TASK:
Every entry is to be reproduced word for word, but the images are not.

EXCERPTED RECORDS:

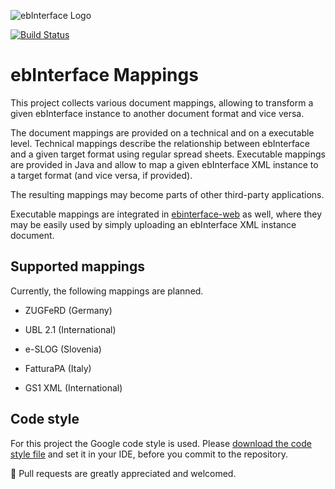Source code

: ![ebInterface Logo](https://github.com/pliegl/ebinterface/blob/master/site/images/logo.jpg?raw=true "ebInterface e-Invoice standard")

[![Build Status](https://travis-ci.org/austriapro/ebinterface-mappings.svg?branch=master)](https://travis-ci.org/austriapro/ebinterface-mappings)

# ebInterface Mappings

This project collects various document mappings, allowing to transform a given ebInterface instance to another document format and vice versa.

The document mappings are provided on a technical and on a executable level. Technical mappings describe the relationship between ebInterface and a given target format using regular spread sheets. Executable mappings are provided in Java and allow to map a given ebInterface XML instance to a target format (and vice versa, if provided).

The resulting mappings may become parts of other third-party applications.

Executable mappings are integrated in [ebinterface-web](https://github.com/austriapro/ebinterface-web) as well, where they may be easily used by simply uploading an ebInterface XML instance document. 

## Supported mappings

Currently, the following mappings are planned.

 * ZUGFeRD (Germany)
 * UBL 2.1 (International)
 
 * e-SLOG (Slovenia)
 * FatturaPA (Italy)
 * GS1 XML (International)
 	
## Code style

For this project the Google code style is used. Please [download the code style file](https://code.google.com/p/google-styleguide/source/browse/trunk/intellij-java-google-style.xml) and set it in your IDE, before you commit to the repository. 

:green_heart: Pull requests are greatly appreciated and welcomed.




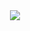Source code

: <div align="center">
  <a href="https://docs.google.com/document/d/1ljERvJXzhiqG64n7ti1vxaseI5H17-dzldXyN2DS18Q/edit?usp=sharing">
  <img src="https://img.shields.io/badge/GoogleDocs-white,red?logo=GoogleDocs&logoColor=Yellow">
</a>
</div>
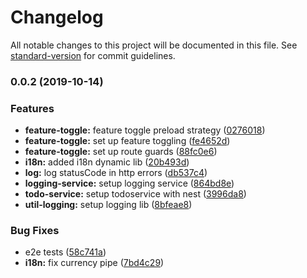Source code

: # Changelog

All notable changes to this project will be documented in this file. See [standard-version](https://github.com/conventional-changelog/standard-version) for commit guidelines.

### 0.0.2 (2019-10-14)

### Features

- **feature-toggle:** feature toggle preload strategy ([0276018](https://github.com/lydemann/Todo-monorepo/commit/0276018aad86a2e15f831e124c1b4b830742ccf3))
- **feature-toggle:** set up feature toggling ([fe4652d](https://github.com/lydemann/Todo-monorepo/commit/fe4652d437cc713f6e53e95a7603f1112c4c3cca))
- **feature-toggle:** set up route guards ([88fc0e6](https://github.com/lydemann/Todo-monorepo/commit/88fc0e6e9219f629161f4ecec9d14d37f89b70b5))
- **i18n:** added i18n dynamic lib ([20b493d](https://github.com/lydemann/Todo-monorepo/commit/20b493d75f0c8e962fd2a8ab18ff838071cbd186))
- **log:** log statusCode in http errors ([db537c4](https://github.com/lydemann/Todo-monorepo/commit/db537c4e9913d9126e05c9766426db6a0c63ef99))
- **logging-service:** setup logging service ([864bd8e](https://github.com/lydemann/Todo-monorepo/commit/864bd8efc9696813c56496055b1ad957599c9c78))
- **todo-service:** setup todoservice with nest ([3996da8](https://github.com/lydemann/Todo-monorepo/commit/3996da89cee837ca1f4a413c1e7b25281d3ee200))
- **util-logging:** setup logging lib ([8bfeae8](https://github.com/lydemann/Todo-monorepo/commit/8bfeae804bf0cf5e4d25d6fb6ad2479d56bc830e))

### Bug Fixes

- e2e tests ([58c741a](https://github.com/lydemann/Todo-monorepo/commit/58c741acb78bdd9f44ea758343d9475f41770ad3))
- **i18n:** fix currency pipe ([7bd4c29](https://github.com/lydemann/Todo-monorepo/commit/7bd4c2901d83d9c1149690f3f2334a2ae94d76f9))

RESPONSE TO THIS EXERCISE:
Source code

: ![ebInterface Logo](https://github.com/pliegl/ebinterface/blob/master/site/images/logo.jpg?raw=true "ebInterface e-Invoice standard")

[![Build Status](https://travis-ci.org/austriapro/ebinterface-mappings.svg?branch=master)](https://travis-ci.org/austriapro/ebinterface-mappings)

# ebInterface Mappings

This project collects various document mappings, allowing to transform a given ebInterface instance to another document format and vice versa.

The document mappings are provided on a technical and on a executable level. Technical mappings describe the relationship between ebInterface and a given target format using regular spread sheets. Executable mappings are provided in Java and allow to map a given ebInterface XML instance to a target format (and vice versa, if provided).

The resulting mappings may become parts of other third-party applications.

Executable mappings are integrated in [ebinterface-web](https://github.com/austriapro/ebinterface-web) as well, where they may be easily used by simply uploading an ebInterface XML instance document. 

## Supported mappings

Currently, the following mappings are planned.

 * ZUGFeRD (Germany)
 * UBL 2.1 (International)
 
 * e-SLOG (Slovenia)
 * FatturaPA (Italy)
 * GS1 XML (International)
 	
## Code style

For this project the Google code style is used. Please [download the code style file](https://code.google.com/p/google-styleguide/source/browse/trunk/intellij-java-google-style.xml) and set it in your IDE, before you commit to the repository. 

:green_heart: Pull requests are greatly appreciated and welcomed.




Source code

: <div align="center">
  <a href="https://docs.google.com/document/d/1ljERvJXzhiqG64n7ti1vxaseI5H17-dzldXyN2DS18Q/edit?usp=sharing">
  <img src="https://img.shields.io/badge/GoogleDocs-white,red?logo=GoogleDocs&logoColor=Yellow">
</a>
</div>
Source code

: # Changelog

All notable changes to this project will be documented in this file. See [standard-version](https://github.com/conventional-changelog/standard-version) for commit guidelines.

### 0.0.2 (2019-10-14)

### Features

- **feature-toggle:** feature toggle preload strategy ([0276018](https://github.com/lydemann/Todo-monorepo/commit/0276018aad86a2e15f831e124c1b4b830742ccf3))
- **feature-toggle:** set up feature toggling ([fe4652d](https://github.com/lydemann/Todo-monorepo/commit/fe4652d437cc713f6e53e95a7603f1112c4c3cca))
- **feature-toggle:** set up route guards ([88fc0e6](https://github.com/lydemann/Todo-monorepo/commit/88fc0e6e9219f629161f4ecec9d14d37f89b70b5))
- **i18n:** added i18n dynamic lib ([20b493d](https://github.com/lydemann/Todo-monorepo/commit/20b493d75f0c8e962fd2a8ab18ff838071cbd186))
- **log:** log statusCode in http errors ([db537c4](https://github.com/lydemann/Todo-monorepo/commit/db537c4e9913d9126e05c9766426db6a0c63ef99))
- **logging-service:** setup logging service ([864bd8e](https://github.com/lydemann/Todo-monorepo/commit/864bd8efc9696813c56496055b1ad957599c9c78))
- **todo-service:** setup todoservice with nest ([3996da8](https://github.com/lydemann/Todo-monorepo/commit/3996da89cee837ca1f4a413c1e7b25281d3ee200))
- **util-logging:** setup logging lib ([8bfeae8](https://github.com/lydemann/Todo-monorepo/commit/8bfeae804bf0cf5e4d25d6fb6ad2479d56bc830e))

### Bug Fixes

- e2e tests ([58c741a](https://github.com/lydemann/Todo-monorepo/commit/58c741acb78bdd9f44ea758343d9475f41770ad3))
- **i18n:** fix currency pipe ([7bd4c29](https://github.com/lydemann/Todo-monorepo/commit/7bd4c2901d83d9c1149690f3f2334a2ae94d76f9))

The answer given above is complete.